Date of Award


Document Type

Open Access Master's Thesis

Degree Name

Master of Science in Industrial Heritage and Archaeology (MS)

Administrative Home Department

Department of Social Sciences

Advisor 1

Timothy Scarlett

Committee Member 1

Angie Carter

Committee Member 2

Mark Rhodes


Industrial Heritage Museums and Organizations (IHMOs) in the United States (US) and their volunteers are underrepresented in the literature on volunteerism. The motivation and demographics of volunteers in IHMOs within the US are examined in this paper. Research into this topic is exploratory and little is known, therefore any hypothesis was based on personal observations as an AmeriCorps VISTA member in a variety of US museums.
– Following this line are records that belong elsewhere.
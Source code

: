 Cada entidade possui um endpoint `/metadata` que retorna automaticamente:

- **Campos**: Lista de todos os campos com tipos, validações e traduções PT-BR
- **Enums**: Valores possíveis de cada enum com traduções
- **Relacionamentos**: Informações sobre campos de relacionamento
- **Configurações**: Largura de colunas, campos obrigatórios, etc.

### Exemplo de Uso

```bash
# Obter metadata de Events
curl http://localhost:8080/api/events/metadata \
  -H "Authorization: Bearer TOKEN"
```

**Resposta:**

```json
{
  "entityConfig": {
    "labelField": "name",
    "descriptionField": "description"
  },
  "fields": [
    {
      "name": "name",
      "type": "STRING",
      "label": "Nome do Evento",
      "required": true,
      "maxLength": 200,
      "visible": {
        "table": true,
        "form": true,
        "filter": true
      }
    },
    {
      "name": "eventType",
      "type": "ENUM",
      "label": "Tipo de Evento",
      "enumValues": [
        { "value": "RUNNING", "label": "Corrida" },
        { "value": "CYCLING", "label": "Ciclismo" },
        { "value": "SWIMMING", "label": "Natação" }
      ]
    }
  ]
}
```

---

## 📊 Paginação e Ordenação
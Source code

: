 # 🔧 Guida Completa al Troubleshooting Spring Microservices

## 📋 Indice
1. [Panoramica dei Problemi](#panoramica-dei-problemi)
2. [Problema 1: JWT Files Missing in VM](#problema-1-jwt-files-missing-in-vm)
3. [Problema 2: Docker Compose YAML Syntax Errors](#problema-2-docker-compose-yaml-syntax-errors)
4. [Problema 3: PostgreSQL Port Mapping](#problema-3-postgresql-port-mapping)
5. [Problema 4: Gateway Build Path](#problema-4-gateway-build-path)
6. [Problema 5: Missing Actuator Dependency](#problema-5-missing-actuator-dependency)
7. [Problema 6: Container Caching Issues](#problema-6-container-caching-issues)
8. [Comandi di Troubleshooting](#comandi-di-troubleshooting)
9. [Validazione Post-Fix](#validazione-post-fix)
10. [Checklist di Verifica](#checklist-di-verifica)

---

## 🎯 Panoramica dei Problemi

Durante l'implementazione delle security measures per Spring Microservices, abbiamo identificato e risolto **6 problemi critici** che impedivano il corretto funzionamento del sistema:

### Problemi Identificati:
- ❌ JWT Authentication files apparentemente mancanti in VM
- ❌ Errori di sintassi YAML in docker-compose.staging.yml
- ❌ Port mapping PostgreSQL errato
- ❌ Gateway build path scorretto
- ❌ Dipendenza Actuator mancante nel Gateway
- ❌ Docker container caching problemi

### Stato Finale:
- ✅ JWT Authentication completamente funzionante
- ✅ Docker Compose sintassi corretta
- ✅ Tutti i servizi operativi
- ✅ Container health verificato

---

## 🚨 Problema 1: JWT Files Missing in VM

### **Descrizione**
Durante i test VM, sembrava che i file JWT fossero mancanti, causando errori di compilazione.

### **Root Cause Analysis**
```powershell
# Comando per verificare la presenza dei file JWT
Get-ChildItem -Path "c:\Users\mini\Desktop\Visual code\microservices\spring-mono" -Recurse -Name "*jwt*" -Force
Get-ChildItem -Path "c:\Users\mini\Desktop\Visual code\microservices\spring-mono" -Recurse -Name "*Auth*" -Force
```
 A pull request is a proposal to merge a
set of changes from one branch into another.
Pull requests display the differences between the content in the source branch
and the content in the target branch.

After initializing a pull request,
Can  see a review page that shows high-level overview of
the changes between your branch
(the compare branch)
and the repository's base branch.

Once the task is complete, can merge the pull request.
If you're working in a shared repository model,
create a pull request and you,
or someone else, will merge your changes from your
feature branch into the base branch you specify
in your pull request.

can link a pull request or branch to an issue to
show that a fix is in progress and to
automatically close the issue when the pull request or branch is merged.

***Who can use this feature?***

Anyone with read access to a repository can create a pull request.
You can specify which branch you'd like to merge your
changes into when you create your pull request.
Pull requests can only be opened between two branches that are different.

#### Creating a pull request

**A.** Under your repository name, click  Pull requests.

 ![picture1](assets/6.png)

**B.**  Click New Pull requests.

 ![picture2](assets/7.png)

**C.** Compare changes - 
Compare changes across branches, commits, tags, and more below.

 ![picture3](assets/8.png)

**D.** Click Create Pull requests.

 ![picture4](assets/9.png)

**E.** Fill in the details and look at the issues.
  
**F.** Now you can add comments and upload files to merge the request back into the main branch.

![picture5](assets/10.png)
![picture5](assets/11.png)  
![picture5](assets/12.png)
An online survey was sent out to three hundred and eighty-five museums across the US, along with conducting twelve in-person or over-the-phone interviews with museum practitioners and volunteers. This research found that a majority of IHMO volunteers are sixty years or older, male, white, hold a bachelor’s degree, and/or are retired. The results of this research indicate a lack of age, gender, and race/ethnic inclusivity within IHMOs. I provide discussion on how IHMOs may be able to increase volunteer activity through the inclusivity of minority and disserviced groups, as well as how topics, such as industrial heritage, industrialization and de-industrialization, and familial ties play into volunteer motivation.